Comme beaucoup
de rues de Beyrouth, ce nom a été donné
par la renommée populaire tandis que l’administration
officielle conserve le nom ancien; rue Riad El-Sohl.
Toutefois si nous regardons attentivement en se promenant
dans le quartier nous découvrons une «
Rue des banques », parallèle, derrière
les bâtiments du côté du Grand
Sérail. A vrai dire c’est une belle ruelle
piétonnière servant en quelque sorte
de coulisse à la « vraie » rue
qui s’affiche.

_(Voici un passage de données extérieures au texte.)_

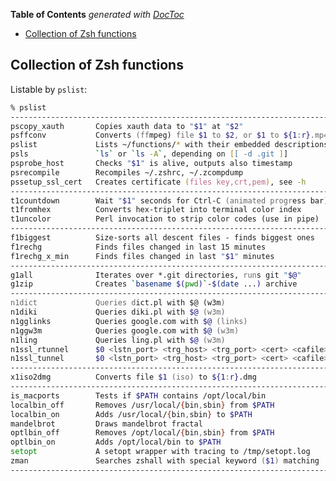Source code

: <!-- START doctoc generated TOC please keep comment here to allow auto update -->
<!-- DON'T EDIT THIS SECTION, INSTEAD RE-RUN doctoc TO UPDATE -->

**Table of Contents** _generated with [DocToc](https://github.com/thlorenz/doctoc)_

- [Collection of Zsh functions](#collection-of-zsh-functions)

<!-- END doctoc generated TOC please keep comment here to allow auto update -->

## Collection of Zsh functions

Listable by `pslist`:

```zsh
% pslist
-----------------------------------------------------------------------
pscopy_xauth       Copies xauth data to "$1" at "$2"
psffconv           Converts (ffmpeg) file $1 to $2, or $1 to ${1:r}.mp4
pslist             Lists ~/functions/* with their embedded descriptions
psls               `ls` or `ls -A`, depending on [[ -d .git ]]
psprobe_host       Checks "$1" is alive, outputs also timestamp
psrecompile        Recompiles ~/.zshrc, ~/.zcompdump
pssetup_ssl_cert   Creates certificate (files key,crt,pem), see -h
-----------------------------------------------------------------------
t1countdown        Wait "$1" seconds for Ctrl-C (animated progress bar)
t1fromhex          Converts hex-triplet into terminal color index
t1uncolor          Perl invocation to strip color codes (use in pipe)
-----------------------------------------------------------------------
f1biggest          Size-sorts all descent files - finds biggest ones
f1rechg            Finds files changed in last 15 minutes
f1rechg_x_min      Finds files changed in last "$1" minutes
-----------------------------------------------------------------------
g1all              Iterates over *.git directories, runs git "$@"
g1zip              Creates `basename $(pwd)`-$(date ...) archive
-----------------------------------------------------------------------
n1dict             Queries dict.pl with $@ (w3m)
n1diki             Queries diki.pl with $@ (w3m)
n1gglinks          Queries google.com with $@ (links)
n1ggw3m            Queries google.com with $@ (w3m)
n1ling             Queries ling.pl with $@ (w3m)
n1ssl_rtunnel      $0 <lstn_port> <trg_host> <trg_port> <cert> <cafile>
n1ssl_tunnel       $0 <lstn_port> <trg_host> <trg_port> <cert> <cafile>
-----------------------------------------------------------------------
x1iso2dmg          Converts file $1 (iso) to ${1:r}.dmg
-----------------------------------------------------------------------
is_macports        Tests if $PATH contains /opt/local/bin
localbin_off       Removes /usr/local/{bin,sbin} from $PATH
localbin_on        Adds /usr/local/{bin,sbin} to $PATH
mandelbrot         Draws mandelbrot fractal
optlbin_off        Removes /opt/local/{bin,sbin} from $PATH
optlbin_on         Adds /opt/local/bin to $PATH
setopt             A setopt wrapper with tracing to /tmp/setopt.log
zman               Searches zshall with special keyword ($1) matching
-----------------------------------------------------------------------
```
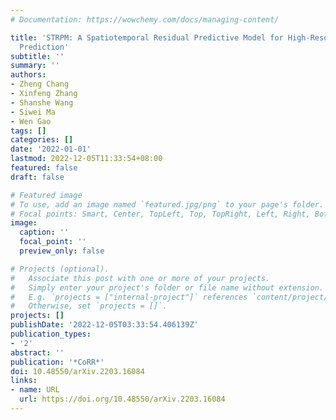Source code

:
 ```yaml
---
# Documentation: https://wowchemy.com/docs/managing-content/

title: 'STRPM: A Spatiotemporal Residual Predictive Model for High-Resolution Video
  Prediction'
subtitle: ''
summary: ''
authors:
- Zheng Chang
- Xinfeng Zhang
- Shanshe Wang
- Siwei Ma
- Wen Gao
tags: []
categories: []
date: '2022-01-01'
lastmod: 2022-12-05T11:33:54+08:00
featured: false
draft: false

# Featured image
# To use, add an image named `featured.jpg/png` to your page's folder.
# Focal points: Smart, Center, TopLeft, Top, TopRight, Left, Right, BottomLeft, Bottom, BottomRight.
image:
  caption: ''
  focal_point: ''
  preview_only: false

# Projects (optional).
#   Associate this post with one or more of your projects.
#   Simply enter your project's folder or file name without extension.
#   E.g. `projects = ["internal-project"]` references `content/project/deep-learning/index.md`.
#   Otherwise, set `projects = []`.
projects: []
publishDate: '2022-12-05T03:33:54.406139Z'
publication_types:
- '2'
abstract: ''
publication: '*CoRR*'
doi: 10.48550/arXiv.2203.16084
links:
- name: URL
  url: https://doi.org/10.48550/arXiv.2203.16084
---
```


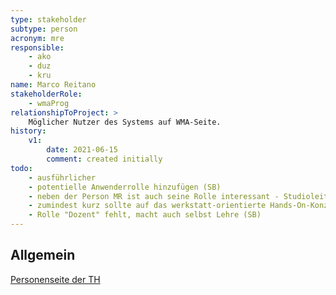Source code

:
 ```yaml
---
type: stakeholder
subtype: person
acronym: mre
responsible: 
    - ako
    - duz
    - kru
name: Marco Reitano
stakeholderRole: 
    - wmaProg
relationshipToProject: >
    Möglicher Nutzer des Systems auf WMA-Seite.
history:
    v1:
        date: 2021-06-15
        comment: created initially
todo: 
    - ausführlicher     
    - potentielle Anwenderrolle hinzufügen (SB)
    - neben der Person MR ist auch seine Rolle interessant - Studioleitung "Code" bei Code & Context (SB)
    - zumindest kurz sollte auf das werkstatt-orientierte Hands-On-Konzept bei Code & Context eingegangen werden, mit einem Link zu coco.study (SB)
    - Rolle "Dozent" fehlt, macht auch selbst Lehre (SB)
---
```


## Allgemein

[Personenseite der TH](https://www.th-koeln.de/personen/marco.reitano/)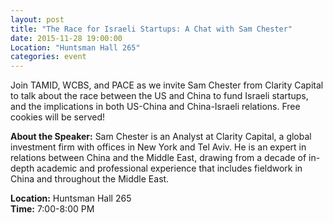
 ```yaml
---
layout: post
title: "The Race for Israeli Startups: A Chat with Sam Chester"
date: 2015-11-28 19:00:00
Location: "Huntsman Hall 265"
categories: event
---
```

Join TAMID, WCBS, and PACE as we invite Sam Chester from Clarity Capital to talk about the race between the US and China to fund Israeli startups, and the implications in both US-China and China-Israeli relations. Free cookies will be served!

**About the Speaker:**
Sam Chester is an Analyst at Clarity Capital, a global investment firm with offices in New York and Tel Aviv. He is an expert in relations between China and the Middle East, drawing from a decade of in-depth academic and professional experience that includes fieldwork in China and throughout the Middle East. 

**Location:** Huntsman Hall 265 <br />
**Time:** 7:00-8:00 PM
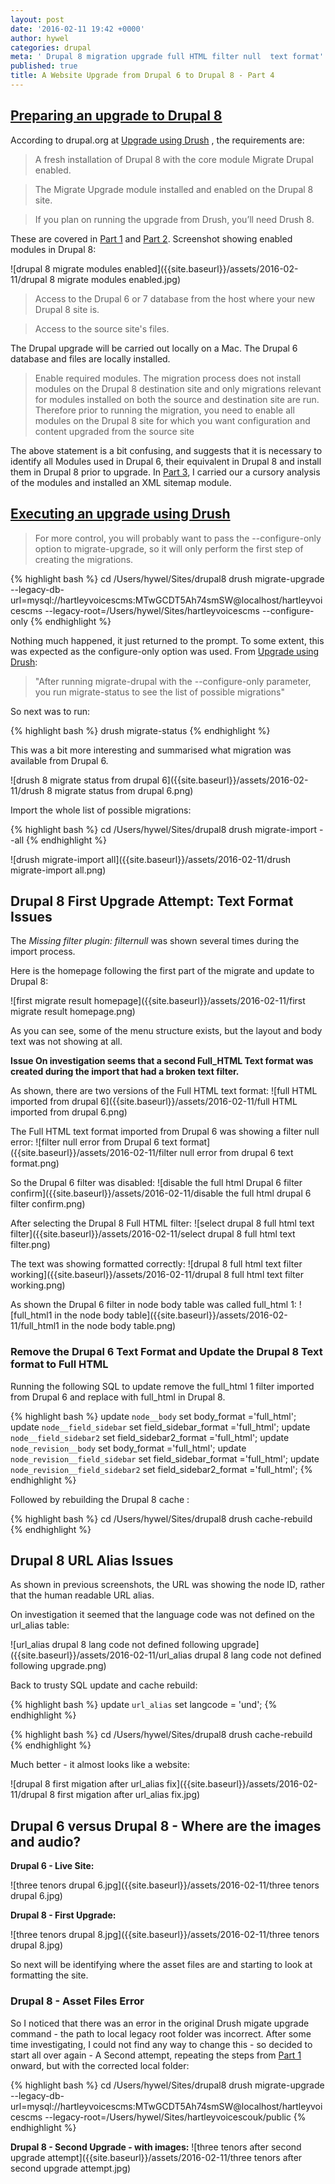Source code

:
 ```yaml
---
layout: post
date: '2016-02-11 19:42 +0000'
author: hywel
categories: drupal
meta: ' Drupal 8 migration upgrade full HTML filter null  text format'
published: true
title: A Website Upgrade from Drupal 6 to Drupal 8 - Part 4
---
```




## [Preparing an upgrade to Drupal 8](https://www.drupal.org/node/2350603)

According to drupal.org at [Upgrade using Drush](https://www.drupal.org/node/2350651) , the requirements are:

> A fresh installation of Drupal 8 with the core module Migrate Drupal enabled.

> The Migrate Upgrade module installed and enabled on the Drupal 8 site.

> If you plan on running the upgrade from Drush, you’ll need Drush 8.

These are covered in [Part 1](http://www.hywel.me/drupal/2016/02/06/a-website-upgrade-from-drupal-6-to-drupal-8-part-1.html) and [Part 2](http://www.hywel.me/drupal/2016/02/07/a-website-upgrade-from-drupal-6-to-drupal-8-part-2.html). Screenshot showing enabled modules in Drupal 8:

![drupal 8 migrate modules enabled]({{site.baseurl}}/assets/2016-02-11/drupal 8 migrate modules enabled.jpg)

> Access to the Drupal 6 or 7 database from the host where your new Drupal 8 site is.

> Access to the source site's files.

The Drupal upgrade will be carried out locally on a Mac.  The Drupal 6 database and files are locally installed.

> Enable required modules.  The migration process does not install modules on the Drupal 8 destination site and only migrations relevant for modules installed on both the source and destination site are run. Therefore prior to running the migration, you need to enable all modules on the Drupal 8 site for which you want configuration and content upgraded from the source site

The above statement is a bit confusing, and suggests that it is necessary to identify all Modules used in Drupal 6, their equivalent in Drupal 8 and install them in Drupal 8 prior to upgrade.  In [Part 3](http://www.hywel.me/drupal/2016/02/10/a-website-upgrade-from-drupal-6-to-drupal-8-part-3.html), I carried our a cursory analysis of the modules and installed an XML sitemap module.

## [Executing an upgrade using Drush](https://www.drupal.org/node/2350651)

> For more control, you will probably want to pass the --configure-only option to migrate-upgrade, so it will only perform the first step of creating the migrations.

{% highlight bash %}
cd /Users/hywel/Sites/drupal8
drush migrate-upgrade --legacy-db-url=mysql://hartleyvoicescms:MTwGCDT5Ah74smSW@localhost/hartleyvoicescms --legacy-root=/Users/hywel/Sites/hartleyvoicescms --configure-only
{% endhighlight %}



Nothing much happened, it just returned to the prompt.  To some extent, this was expected as the configure-only option was used.  From [Upgrade using Drush](https://www.drupal.org/node/2350651):

> "After running migrate-drupal with the --configure-only parameter, you run migrate-status to see the list of possible migrations"

So next was to run:

{% highlight bash %}
drush migrate-status
{% endhighlight %}

This was a bit more interesting and summarised what migration was available from Drupal 6.

![drush 8 migrate status from drupal 6]({{site.baseurl}}/assets/2016-02-11/drush 8 migrate status from drupal 6.png)

Import the whole list of possible migrations:

{% highlight bash %}
cd /Users/hywel/Sites/drupal8
drush migrate-import --all
{% endhighlight %}

![drush migrate-import all]({{site.baseurl}}/assets/2016-02-11/drush migrate-import all.png)

## Drupal 8 First Upgrade Attempt:  Text Format Issues

The _Missing filter plugin: filternull_ was shown several times during the import process.  

Here is the homepage following the first part of the migrate and update to Drupal 8:

![first migrate result homepage]({{site.baseurl}}/assets/2016-02-11/first migrate result homepage.png)

As you can see, some of the menu structure exists, but the layout and body text was not showing at all.

**Issue On investigation seems that a second Full_HTML Text format was created during the import that had a broken text filter.**

As shown, there are two versions of the Full HTML text format:
![full HTML imported from drupal 6]({{site.baseurl}}/assets/2016-02-11/full HTML imported from drupal 6.png)

The Full HTML text format imported from Drupal 6 was showing a filter null error:
![filter null error from Drupal 6 text format]({{site.baseurl}}/assets/2016-02-11/filter null error from drupal 6 text format.png)

So the Drupal 6 filter was disabled:
![disable the full html Drupal 6 filter confirm]({{site.baseurl}}/assets/2016-02-11/disable the full html drupal 6 filter confirm.png)

After selecting the Drupal 8 Full HTML filter:
![select drupal 8 full html text filter]({{site.baseurl}}/assets/2016-02-11/select drupal 8 full html text filter.png)

The text was showing formatted correctly:
![drupal 8 full html text filter working]({{site.baseurl}}/assets/2016-02-11/drupal 8 full html text filter working.png)

As shown the Drupal 6 filter in node body table was called full_html 1:
![full_html1 in the node body table]({{site.baseurl}}/assets/2016-02-11/full_html1 in the node body table.png)

### Remove the Drupal 6 Text Format and Update the Drupal 8 Text format to Full HTML

Running the following SQL to update remove the full_html 1 filter imported from Drupal 6 and replace with full_html in Drupal 8.  

{% highlight bash %}
update `node__body` set body_format ='full_html';
update `node__field_sidebar` set field_sidebar_format ='full_html';
update `node__field_sidebar2` set field_sidebar2_format ='full_html';
update  `node_revision__body` set body_format ='full_html';
update `node_revision__field_sidebar` set field_sidebar_format ='full_html';
update `node_revision__field_sidebar2` set field_sidebar2_format ='full_html';
{% endhighlight %}

Followed by rebuilding the Drupal 8 cache :

{% highlight bash %}
cd /Users/hywel/Sites/drupal8
drush cache-rebuild
{% endhighlight %}

## Drupal 8 URL Alias Issues

As shown in previous screenshots, the URL was showing the node ID, rather that the human readable URL alias.

On investigation it seemed that the language code was not defined on the url_alias table:

![url_alias drupal 8 lang code not defined following upgrade]({{site.baseurl}}/assets/2016-02-11/url_alias drupal 8 lang code not defined following upgrade.png)

Back to trusty SQL update and cache rebuild:

{% highlight bash %}
update  `url_alias` set langcode = 'und';
{% endhighlight %}

{% highlight bash %}
cd /Users/hywel/Sites/drupal8
drush cache-rebuild
{% endhighlight %}

Much better - it almost looks like a website:

![drupal 8 first migation after url_alias fix]({{site.baseurl}}/assets/2016-02-11/drupal 8 first migation after url_alias fix.jpg)

## Drupal 6 versus Drupal 8 - Where are the images and audio?

**Drupal 6 - Live Site:**

![three tenors drupal 6.jpg]({{site.baseurl}}/assets/2016-02-11/three tenors drupal 6.jpg)

**Drupal 8 - First Upgrade:**

![three tenors drupal 8.jpg]({{site.baseurl}}/assets/2016-02-11/three tenors drupal 8.jpg)

So next will be identifying where the asset files are and starting to look at formatting the site.

### Drupal 8 - Asset Files Error

So I noticed that there was an error in the original Drush migate upgrade command - the path to local legacy root folder was incorrect.  After some time investigating, I could not find any way to change this - so decided to start all over again - A Second attempt, repeating the steps from [Part 1](http://www.hywel.me/drupal/2016/02/06/a-website-upgrade-from-drupal-6-to-drupal-8-part-1.html) onward, but  with the corrected local folder:

{% highlight bash %}
cd /Users/hywel/Sites/drupal8
drush migrate-upgrade --legacy-db-url=mysql://hartleyvoicescms:MTwGCDT5Ah74smSW@localhost/hartleyvoicescms --legacy-root=/Users/hywel/Sites/hartleyvoicescouk/public 
{% endhighlight %}

**Drupal 8 - Second Upgrade - with images:**
![three tenors after second upgrade attempt]({{site.baseurl}}/assets/2016-02-11/three tenors after second upgrade attempt.jpg)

Quand on parle du Liban, le mot banque
ne vient-il pas naturellement sur les lèvres
? Depuis ….les Phéniciens….avant l’écriture,…je
crois,…. les activités bancaires s’initièrent
à partir du troc. Depuis, en ces lieux, cette
profession ne cessa jamais de s’exercer. Il est significatif
que sous les cieux si particuliers de l’Ile de France,
c’est un « Pont aux Changes » qui porte
les traditions financières de Paris. Cependant
ne médisons pas trop des capacités bancaires
de la France. Nous apprenons avec une heureuse surprise
qu’en 1955, six banques françaises ou franco-libanaises
faisaient plus de la moitié du mouvement bancaire
parmi les 36 banques de la place ; 18 étrangères
et 18 libanaises. Aujourd’hui il y en a 67 avec 10
étrangères dont 4 françaises
; BNPI (BNP Paribas), Banque Libano-française,
SGBL (Société Générale)
et Fransabank (Calyon)[1]
Notre
rue s’étend sur 400 m environ ; de la place
Bâb Edriss, où aboutit la rue Weygand,
près du port, jusqu’à la place Riad
El-Solh en longeant le bas de la colline du Grand
Sérail. Nous disions dans un article précédent
que Beyrouth était une tête de femme
de profil ; alors nous sommes sur le bord de la joue,
le sérail en étant l’oreille. Si nous
poursuivons le trajet de la rue, nous allons vers
la route de Saïda en passant par la rue de Basta
qui se transforme ensuite en rue d’Ouzaï. Quand
on interroge la plus ancienne mémoire nous
découvrons que cette rue s’appelait Fakhreddine,
puis avec 1943, le nom de Riad El-Solh s’imposa en
tant que père de l’Indépendance. Il
faisait écho à Béchara el Khoury
quelques rues plus loin. Non seulement il marqua la
rue mais aussi l’ancienne place Assour ; « Sur
les murailles ».
La
rue telle que nous la voyons a été réalisée
à partir de 1952. Ce fut le seul ensemble urbain
cohérent du centre ville édifié
après le Mandat pendant l’âge d’or du
Liban. Il est à noter que c’est l’initiative
privée qui fut le moteur de cette transformation
positive, en poussant l’Etat, dédommageant
les ayants droits, puis édifiant les nouveaux
bâtiments fonctionnels de cette nouvelle rue.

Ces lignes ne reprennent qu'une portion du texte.